$ guides / docker / docker-cpu-throttling ▌

Operations Guides

Docker CPU throttling: the hidden cause of container latency

Your application latency just spiked. p99 response times doubled or tripled. CPU dashboards show the container at 40% utilization. Memory is fine. Network is quiet. You restart the container, redeploy, or blame the code, but the pattern repeats.

The culprit is often CPU throttling. Docker uses Linux CFS bandwidth control to enforce CPU limits in discrete 100ms periods. A container can exhaust its quota in a burst, spend the rest of each period throttled by the kernel, and still report a modest average CPU over a longer window. This guide shows how to confirm throttling from cgroup metrics, calculate its severity, and fix it without guessing.

What this means

Linux CFS bandwidth control enforces CPU limits per cgroup using a default 100ms period. If a container has a quota equivalent to 0.5 CPU, it gets 50ms of CPU time per 100ms period. A latency-sensitive application that bursts to use those 50ms in the first 10ms of the period will be throttled for the remaining 90ms. The kernel pauses the container’s processes. Average CPU utilization across a longer window looks low, but tail latency explodes because requests arriving during the throttled window stall.

Monitoring tools that aggregate CPU over 30 or 60 seconds smooth out these 100ms windows entirely. A container that bursts to 100% for 50ms and then idles for 950ms reports 5% average CPU, yet if its quota was set to 0.25 CPUs it would be throttled for 50ms of every 100ms period. The result is a container that appears underutilized on dashboards while its application stalls.

Multi-threaded runtimes make this worse. A JVM with multiple GC threads can burn an entire period’s quota during a collection pause. The container does not crash. It just runs slowly, unpredictably, and intermittently. Because docker stats reports CPU percentage as an average over its sampling window, it will not reveal the throttling. You need the cgroup cpu.stat counters to see it.

Common causes

Cause	What it looks like	First thing to check
CPU limit set from average usage without burst headroom	Moderate average CPU, high p99 latency	`cpu.stat` `nr_throttled` climbing
GC pauses in multi-threaded runtimes	Periodic latency spikes aligned with collection cycles	Throttling percentage spikes during GC
CPU limits copied from dev to prod	Latency appears after deployment to larger traffic	Container CPU quota versus actual request rate
Bursty background tasks or health checks	Probe timeouts, slow cron tasks, intermittent errors	Throttle percentage during batch execution

Quick checks

Read cgroup v2 cpu.stat directly.

# Check throttling counters for a container (cgroup v2)
CONTAINER_ID=$(docker inspect --format '{{.Id}}' <container_name>)
cat /sys/fs/cgroup/system.slice/docker-${CONTAINER_ID}.scope/cpu.stat

Look for nr_periods, nr_throttled, and throttled_usec.

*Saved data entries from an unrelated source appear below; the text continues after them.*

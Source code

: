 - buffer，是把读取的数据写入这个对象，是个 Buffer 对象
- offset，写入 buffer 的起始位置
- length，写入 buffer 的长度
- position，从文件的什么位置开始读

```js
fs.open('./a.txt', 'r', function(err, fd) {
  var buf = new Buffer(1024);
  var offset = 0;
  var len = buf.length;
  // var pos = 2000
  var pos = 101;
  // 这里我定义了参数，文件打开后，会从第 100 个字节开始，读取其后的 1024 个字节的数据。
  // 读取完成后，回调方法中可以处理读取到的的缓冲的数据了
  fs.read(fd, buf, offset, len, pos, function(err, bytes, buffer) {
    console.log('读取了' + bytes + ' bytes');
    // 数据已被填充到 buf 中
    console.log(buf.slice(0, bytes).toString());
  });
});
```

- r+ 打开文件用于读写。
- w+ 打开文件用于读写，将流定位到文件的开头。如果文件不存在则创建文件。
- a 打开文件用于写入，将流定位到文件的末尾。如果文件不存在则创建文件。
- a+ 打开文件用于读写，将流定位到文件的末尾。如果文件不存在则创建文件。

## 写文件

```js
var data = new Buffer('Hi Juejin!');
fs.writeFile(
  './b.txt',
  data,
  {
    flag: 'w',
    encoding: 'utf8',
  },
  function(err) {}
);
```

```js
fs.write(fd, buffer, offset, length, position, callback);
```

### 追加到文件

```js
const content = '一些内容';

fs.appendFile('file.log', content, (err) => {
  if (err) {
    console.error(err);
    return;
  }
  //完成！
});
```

If nr_throttled is nonzero and increasing, the container is actively throttled. On cgroup v1, read /sys/fs/cgroup/cpu,cpuacct/docker/<container_id>/cpu.stat and look for throttled_time.

Calculate throttle percentage.

# Calculate throttle percentage from cpu.stat
cat /sys/fs/cgroup/system.slice/docker-<CONTAINER_ID>.scope/cpu.stat | \
  awk '/nr_periods/ {p=$2} /nr_throttled/ {t=$2} END {if(p>0) printf "%.1f%%\n", (t/p)*100}'

Values above 5% are noticeable in latency-sensitive applications. Above 25% explains significant p99 degradation. Above 50% means the limit is too low for the workload.

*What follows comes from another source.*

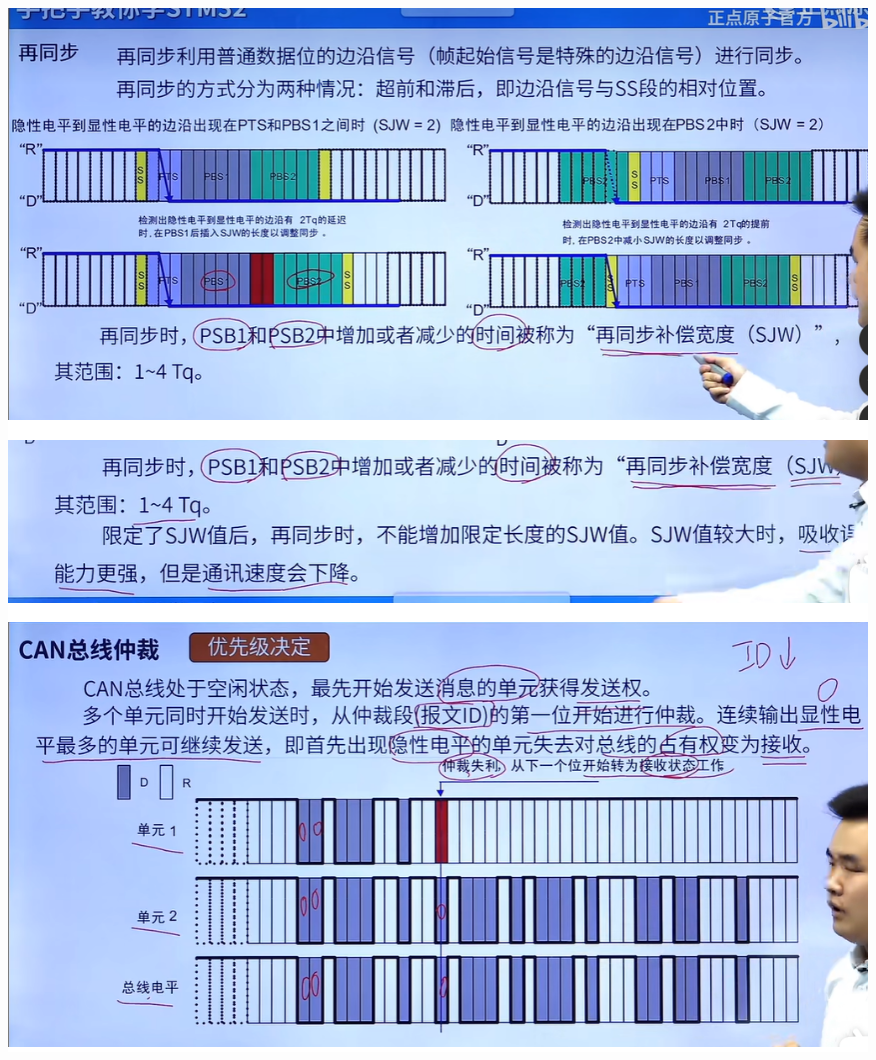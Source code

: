 ![image-20250827105448870](assets/image-20250827105448870.png)

![image-20250827105527158](assets/image-20250827105527158.png)

![image-20250827105753408](assets/image-20250827105753408.png)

Query the Docker API for throttling data.

# Query Docker API for throttling counters
curl -s --unix-socket /var/run/docker.sock \
  "http://localhost/containers/<container_id>/stats?stream=false" | \
  jq '.cpu_stats.throttling_data'

throttled_time is cumulative nanoseconds. A rising value confirms active throttling.

Check CPU usage for context.

# View CPU percentage (context only, does not show throttling)
docker stats --no-stream --format "table {{.Name}}\t{{.CPUPerc}}"

If CPU percentage is moderate (30-70%) but application latency is high, suspect throttling rather than CPU saturation.

Correlate with GC logs.

# Check container logs for stop-the-world pauses
docker logs <container_id> 2>&1 | grep -iE "gc|pause"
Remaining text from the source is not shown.